Case in point is the waterfall on the north slopes of Rincon de la Vieja volcano in northern Costa Rica. The hike into the is waterfall is three miles long and sports a climb of some 3000 vertical feet. If you want to get in and out in daylight it means you will arrive at the waterfall around mid-day At roughly 10° latitude, the conditions are going to be bright tropical sun directly overhead-unless it rains or you have the benefit of cloud cover.
For a photographer, this is as bad as it gets. If you want to get a little motion blur in the water, you have to stop down like crazy, crank down your ISO, stack the ND filters and hope for passing cloud. No matter what you will have bright sun-lit reflections and deep shadows. Contrast is king here and the ability to control it is limited. Do your best. Shoot to hold the highlights and develop for the shadows. When I say develop, I mean process. For today’s article we are using Adobe’s Lightroom.
Looking at the before on the left and the after on the right you can see just how far RAW processing can take you on a file. I can assure you from having been there, that the scene on the right more closely resembles reality than the scene on the left. This image had extensive processing in Lightroom including Exposure, Recovery, Fill Light, Black, Vibrance, Saturation, Curves, Targeted Hue/Saturation/Lightness, Targeted Curves, Gradient Local Adjustments for Contrast and Exposure, Spot Removal, and some Local Brush Adjustments for Exposure. It has been color corrected with a Camera Profile and had some modest Vignetting applied.
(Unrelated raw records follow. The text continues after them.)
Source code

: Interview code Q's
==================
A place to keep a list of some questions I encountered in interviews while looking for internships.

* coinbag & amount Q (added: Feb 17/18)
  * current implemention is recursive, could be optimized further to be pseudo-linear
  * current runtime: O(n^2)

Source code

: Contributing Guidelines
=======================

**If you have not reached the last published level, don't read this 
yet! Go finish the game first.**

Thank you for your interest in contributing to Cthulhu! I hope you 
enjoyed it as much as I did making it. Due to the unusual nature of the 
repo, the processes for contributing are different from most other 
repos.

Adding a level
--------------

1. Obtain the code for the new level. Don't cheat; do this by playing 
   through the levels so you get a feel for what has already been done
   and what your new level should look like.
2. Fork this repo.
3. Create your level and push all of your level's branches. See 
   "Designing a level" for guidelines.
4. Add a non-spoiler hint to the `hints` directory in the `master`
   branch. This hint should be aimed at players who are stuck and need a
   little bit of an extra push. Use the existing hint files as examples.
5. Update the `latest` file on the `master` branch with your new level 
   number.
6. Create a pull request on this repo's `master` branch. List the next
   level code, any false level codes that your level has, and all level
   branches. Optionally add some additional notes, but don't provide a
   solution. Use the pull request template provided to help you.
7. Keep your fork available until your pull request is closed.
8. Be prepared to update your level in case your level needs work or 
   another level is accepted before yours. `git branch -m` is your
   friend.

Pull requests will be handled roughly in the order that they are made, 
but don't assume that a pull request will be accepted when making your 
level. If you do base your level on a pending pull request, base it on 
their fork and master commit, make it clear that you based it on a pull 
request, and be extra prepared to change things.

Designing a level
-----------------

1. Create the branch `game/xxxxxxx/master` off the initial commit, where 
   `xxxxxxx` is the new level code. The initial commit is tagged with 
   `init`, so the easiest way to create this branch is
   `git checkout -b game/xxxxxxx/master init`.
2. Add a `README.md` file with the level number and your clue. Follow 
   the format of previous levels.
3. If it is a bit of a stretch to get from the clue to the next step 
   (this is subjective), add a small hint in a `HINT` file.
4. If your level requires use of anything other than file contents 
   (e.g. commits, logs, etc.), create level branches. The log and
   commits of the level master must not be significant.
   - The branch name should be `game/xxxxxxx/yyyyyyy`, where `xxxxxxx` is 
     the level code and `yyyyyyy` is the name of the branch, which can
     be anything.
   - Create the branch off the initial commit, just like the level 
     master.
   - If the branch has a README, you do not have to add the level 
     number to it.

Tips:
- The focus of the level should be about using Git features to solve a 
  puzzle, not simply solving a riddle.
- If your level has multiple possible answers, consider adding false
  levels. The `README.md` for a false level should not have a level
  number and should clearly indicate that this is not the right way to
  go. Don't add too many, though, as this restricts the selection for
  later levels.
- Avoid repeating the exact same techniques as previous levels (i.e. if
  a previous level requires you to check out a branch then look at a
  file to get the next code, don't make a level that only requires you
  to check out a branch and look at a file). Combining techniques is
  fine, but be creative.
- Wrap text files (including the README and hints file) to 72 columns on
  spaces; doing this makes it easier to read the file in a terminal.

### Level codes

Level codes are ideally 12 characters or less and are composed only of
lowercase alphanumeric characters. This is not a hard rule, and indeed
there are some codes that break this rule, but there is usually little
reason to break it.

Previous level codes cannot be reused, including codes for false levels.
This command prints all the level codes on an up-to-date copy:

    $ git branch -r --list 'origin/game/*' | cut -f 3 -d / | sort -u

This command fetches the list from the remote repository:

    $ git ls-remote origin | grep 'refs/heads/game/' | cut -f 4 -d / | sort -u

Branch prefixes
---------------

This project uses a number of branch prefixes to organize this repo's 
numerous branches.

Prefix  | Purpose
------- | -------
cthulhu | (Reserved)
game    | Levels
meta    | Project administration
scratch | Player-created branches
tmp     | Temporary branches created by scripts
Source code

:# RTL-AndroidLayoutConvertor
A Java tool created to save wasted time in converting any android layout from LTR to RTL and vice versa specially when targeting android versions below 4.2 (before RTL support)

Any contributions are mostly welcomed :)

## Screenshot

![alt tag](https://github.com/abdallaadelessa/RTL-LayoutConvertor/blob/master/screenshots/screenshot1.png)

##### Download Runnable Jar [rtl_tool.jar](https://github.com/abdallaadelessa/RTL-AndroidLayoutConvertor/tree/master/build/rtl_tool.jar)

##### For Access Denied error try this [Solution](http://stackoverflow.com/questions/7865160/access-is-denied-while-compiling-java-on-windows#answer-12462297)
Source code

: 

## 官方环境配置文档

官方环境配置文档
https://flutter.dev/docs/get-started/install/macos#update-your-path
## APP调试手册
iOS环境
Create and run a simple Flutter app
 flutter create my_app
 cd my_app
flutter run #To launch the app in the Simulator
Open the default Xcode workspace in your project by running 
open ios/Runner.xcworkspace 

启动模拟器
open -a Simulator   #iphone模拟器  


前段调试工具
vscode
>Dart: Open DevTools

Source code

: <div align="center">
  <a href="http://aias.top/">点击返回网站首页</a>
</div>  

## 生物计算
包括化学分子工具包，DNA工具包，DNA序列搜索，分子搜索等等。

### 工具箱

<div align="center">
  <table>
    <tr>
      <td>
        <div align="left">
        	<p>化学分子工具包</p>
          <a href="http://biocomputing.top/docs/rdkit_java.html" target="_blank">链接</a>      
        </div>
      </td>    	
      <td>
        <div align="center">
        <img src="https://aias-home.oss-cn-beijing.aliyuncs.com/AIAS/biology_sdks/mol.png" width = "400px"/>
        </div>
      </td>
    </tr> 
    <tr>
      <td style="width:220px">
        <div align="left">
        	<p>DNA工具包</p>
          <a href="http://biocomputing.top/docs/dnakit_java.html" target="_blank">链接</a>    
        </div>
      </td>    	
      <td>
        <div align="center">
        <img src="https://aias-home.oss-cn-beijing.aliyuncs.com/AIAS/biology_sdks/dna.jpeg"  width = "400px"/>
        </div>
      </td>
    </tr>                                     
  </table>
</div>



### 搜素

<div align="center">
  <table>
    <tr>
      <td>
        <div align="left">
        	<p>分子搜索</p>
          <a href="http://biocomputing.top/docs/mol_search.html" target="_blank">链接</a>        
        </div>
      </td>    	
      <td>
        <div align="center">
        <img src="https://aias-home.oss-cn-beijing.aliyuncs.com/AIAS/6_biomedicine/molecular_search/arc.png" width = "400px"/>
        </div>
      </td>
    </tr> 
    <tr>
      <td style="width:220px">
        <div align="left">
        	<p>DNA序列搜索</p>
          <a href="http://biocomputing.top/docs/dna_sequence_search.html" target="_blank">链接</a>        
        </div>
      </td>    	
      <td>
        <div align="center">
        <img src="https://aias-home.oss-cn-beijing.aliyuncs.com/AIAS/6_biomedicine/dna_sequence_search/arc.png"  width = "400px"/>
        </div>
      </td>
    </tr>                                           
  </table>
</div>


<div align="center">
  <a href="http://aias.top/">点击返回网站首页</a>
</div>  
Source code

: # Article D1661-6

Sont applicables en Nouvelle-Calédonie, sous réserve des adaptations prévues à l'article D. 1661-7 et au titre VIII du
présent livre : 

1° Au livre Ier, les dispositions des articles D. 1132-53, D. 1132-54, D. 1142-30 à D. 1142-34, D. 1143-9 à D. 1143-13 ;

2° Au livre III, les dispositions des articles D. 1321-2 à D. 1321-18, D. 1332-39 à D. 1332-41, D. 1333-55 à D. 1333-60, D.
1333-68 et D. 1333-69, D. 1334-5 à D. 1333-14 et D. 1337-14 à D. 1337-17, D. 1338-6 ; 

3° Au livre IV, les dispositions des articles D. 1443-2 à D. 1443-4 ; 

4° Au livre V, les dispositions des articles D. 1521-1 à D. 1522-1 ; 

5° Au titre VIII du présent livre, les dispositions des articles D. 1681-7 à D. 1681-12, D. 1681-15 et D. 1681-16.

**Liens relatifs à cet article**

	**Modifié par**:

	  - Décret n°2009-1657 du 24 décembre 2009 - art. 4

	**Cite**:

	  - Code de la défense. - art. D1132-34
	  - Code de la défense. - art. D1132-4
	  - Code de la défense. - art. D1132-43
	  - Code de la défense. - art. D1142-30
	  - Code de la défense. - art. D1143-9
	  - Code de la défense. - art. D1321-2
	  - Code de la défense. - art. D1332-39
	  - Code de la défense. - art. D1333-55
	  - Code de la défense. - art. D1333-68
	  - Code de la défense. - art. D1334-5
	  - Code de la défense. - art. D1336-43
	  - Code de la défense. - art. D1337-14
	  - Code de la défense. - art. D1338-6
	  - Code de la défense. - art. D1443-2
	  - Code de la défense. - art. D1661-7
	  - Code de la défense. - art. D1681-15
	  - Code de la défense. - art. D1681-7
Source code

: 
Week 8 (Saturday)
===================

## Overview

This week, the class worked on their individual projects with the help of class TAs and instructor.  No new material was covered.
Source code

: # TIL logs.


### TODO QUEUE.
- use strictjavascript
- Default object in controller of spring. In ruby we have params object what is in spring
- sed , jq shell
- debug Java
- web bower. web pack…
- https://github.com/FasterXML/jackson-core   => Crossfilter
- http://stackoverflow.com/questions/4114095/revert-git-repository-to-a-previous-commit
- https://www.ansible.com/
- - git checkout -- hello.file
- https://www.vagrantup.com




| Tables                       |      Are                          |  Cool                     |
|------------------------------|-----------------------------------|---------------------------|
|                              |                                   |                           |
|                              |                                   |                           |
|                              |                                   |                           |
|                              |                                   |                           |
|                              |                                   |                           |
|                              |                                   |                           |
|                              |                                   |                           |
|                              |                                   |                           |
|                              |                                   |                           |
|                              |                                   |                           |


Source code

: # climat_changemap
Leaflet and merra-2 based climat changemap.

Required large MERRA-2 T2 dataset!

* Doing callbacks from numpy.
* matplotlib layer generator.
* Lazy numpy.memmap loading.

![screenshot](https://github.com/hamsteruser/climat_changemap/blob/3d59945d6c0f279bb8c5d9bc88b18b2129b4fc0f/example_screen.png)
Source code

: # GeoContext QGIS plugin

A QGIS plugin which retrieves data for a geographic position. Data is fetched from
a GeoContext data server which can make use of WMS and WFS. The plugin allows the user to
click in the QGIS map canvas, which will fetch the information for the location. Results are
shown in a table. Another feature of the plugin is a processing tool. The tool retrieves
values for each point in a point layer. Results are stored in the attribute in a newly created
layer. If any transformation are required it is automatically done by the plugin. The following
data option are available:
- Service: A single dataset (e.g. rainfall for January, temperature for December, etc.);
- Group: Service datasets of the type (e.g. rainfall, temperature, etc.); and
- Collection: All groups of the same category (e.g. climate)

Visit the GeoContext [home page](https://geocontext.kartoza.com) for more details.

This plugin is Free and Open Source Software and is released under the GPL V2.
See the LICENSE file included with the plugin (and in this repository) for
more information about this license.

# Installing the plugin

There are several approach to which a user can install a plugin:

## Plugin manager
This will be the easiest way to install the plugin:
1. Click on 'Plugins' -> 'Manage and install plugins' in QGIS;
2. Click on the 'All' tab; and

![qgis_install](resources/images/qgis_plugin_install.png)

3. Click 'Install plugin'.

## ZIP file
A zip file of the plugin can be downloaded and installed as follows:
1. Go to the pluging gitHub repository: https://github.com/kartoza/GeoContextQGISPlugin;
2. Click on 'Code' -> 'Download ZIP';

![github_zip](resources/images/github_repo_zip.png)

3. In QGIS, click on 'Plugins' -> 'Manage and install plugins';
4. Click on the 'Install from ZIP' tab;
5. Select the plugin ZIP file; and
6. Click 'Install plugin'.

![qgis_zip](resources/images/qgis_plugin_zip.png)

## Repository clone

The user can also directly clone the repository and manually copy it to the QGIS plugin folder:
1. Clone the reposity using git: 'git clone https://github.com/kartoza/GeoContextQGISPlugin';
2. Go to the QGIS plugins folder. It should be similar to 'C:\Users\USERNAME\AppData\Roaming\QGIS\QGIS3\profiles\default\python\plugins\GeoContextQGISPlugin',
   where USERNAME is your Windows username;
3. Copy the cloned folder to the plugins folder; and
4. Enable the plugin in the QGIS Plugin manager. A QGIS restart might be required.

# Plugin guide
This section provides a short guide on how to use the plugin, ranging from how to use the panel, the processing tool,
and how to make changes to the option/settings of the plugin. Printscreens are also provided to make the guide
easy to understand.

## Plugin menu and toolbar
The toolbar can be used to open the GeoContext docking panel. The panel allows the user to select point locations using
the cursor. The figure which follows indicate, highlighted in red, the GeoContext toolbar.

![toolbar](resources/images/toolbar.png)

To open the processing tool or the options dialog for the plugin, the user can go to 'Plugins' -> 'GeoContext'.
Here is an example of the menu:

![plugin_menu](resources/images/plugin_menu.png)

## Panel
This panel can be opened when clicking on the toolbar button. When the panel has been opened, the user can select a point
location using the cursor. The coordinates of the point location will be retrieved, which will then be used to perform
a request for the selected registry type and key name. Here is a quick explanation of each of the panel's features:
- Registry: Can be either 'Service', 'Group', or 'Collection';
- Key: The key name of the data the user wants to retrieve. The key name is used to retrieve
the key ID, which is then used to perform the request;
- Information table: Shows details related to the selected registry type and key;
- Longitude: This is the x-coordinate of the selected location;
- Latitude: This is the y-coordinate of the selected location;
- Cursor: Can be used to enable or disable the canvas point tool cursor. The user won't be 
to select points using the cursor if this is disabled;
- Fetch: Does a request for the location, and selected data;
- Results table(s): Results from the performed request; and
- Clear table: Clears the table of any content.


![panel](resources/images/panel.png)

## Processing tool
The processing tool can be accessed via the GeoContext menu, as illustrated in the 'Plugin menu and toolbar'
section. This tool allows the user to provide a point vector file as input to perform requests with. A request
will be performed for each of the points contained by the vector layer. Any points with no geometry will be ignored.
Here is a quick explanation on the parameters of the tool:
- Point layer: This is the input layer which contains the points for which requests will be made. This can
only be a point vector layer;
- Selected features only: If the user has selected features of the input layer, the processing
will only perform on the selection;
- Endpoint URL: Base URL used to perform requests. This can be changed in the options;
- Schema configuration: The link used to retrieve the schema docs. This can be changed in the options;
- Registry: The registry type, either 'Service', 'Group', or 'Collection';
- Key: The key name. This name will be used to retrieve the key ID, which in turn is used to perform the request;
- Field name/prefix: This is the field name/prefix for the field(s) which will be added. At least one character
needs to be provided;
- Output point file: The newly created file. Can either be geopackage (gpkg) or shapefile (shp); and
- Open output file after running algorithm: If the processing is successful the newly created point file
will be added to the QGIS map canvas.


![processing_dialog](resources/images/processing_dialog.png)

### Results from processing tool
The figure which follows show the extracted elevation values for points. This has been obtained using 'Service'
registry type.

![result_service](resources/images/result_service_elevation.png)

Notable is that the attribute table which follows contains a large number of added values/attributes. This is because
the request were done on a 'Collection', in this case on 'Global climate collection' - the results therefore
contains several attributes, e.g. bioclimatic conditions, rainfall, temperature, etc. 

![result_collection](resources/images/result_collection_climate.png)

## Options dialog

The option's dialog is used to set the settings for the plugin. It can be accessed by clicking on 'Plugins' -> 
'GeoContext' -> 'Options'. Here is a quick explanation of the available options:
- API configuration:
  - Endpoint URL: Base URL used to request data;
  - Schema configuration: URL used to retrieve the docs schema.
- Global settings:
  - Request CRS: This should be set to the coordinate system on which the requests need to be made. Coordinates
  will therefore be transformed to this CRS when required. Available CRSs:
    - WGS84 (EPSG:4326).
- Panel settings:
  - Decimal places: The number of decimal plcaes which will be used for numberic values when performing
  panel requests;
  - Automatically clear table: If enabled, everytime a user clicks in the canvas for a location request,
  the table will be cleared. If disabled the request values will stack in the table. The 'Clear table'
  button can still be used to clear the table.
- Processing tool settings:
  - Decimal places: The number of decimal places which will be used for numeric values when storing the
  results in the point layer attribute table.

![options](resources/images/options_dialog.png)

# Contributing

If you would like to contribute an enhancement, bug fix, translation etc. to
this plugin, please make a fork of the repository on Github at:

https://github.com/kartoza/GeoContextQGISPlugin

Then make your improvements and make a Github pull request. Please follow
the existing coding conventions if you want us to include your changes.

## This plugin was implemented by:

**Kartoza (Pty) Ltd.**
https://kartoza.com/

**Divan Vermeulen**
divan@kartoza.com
This may seem like a lot of adjustments but think about it. We are doing this to the high-bit Canon 5D file before shoe-horning it into a Color Space and sending it to our image editing package in the form of a .tiff. The maximum advantage of the wealth of data in the file is at our disposal. Once we send it to Photoshop, Elements, PSP, Photo-Paint, or where ever, we begin to lose the advantage of all that data.
I would much rather start my image editing suite with the after image than try to coax the same adjustments out of the before image. There is just that much more room from which to work.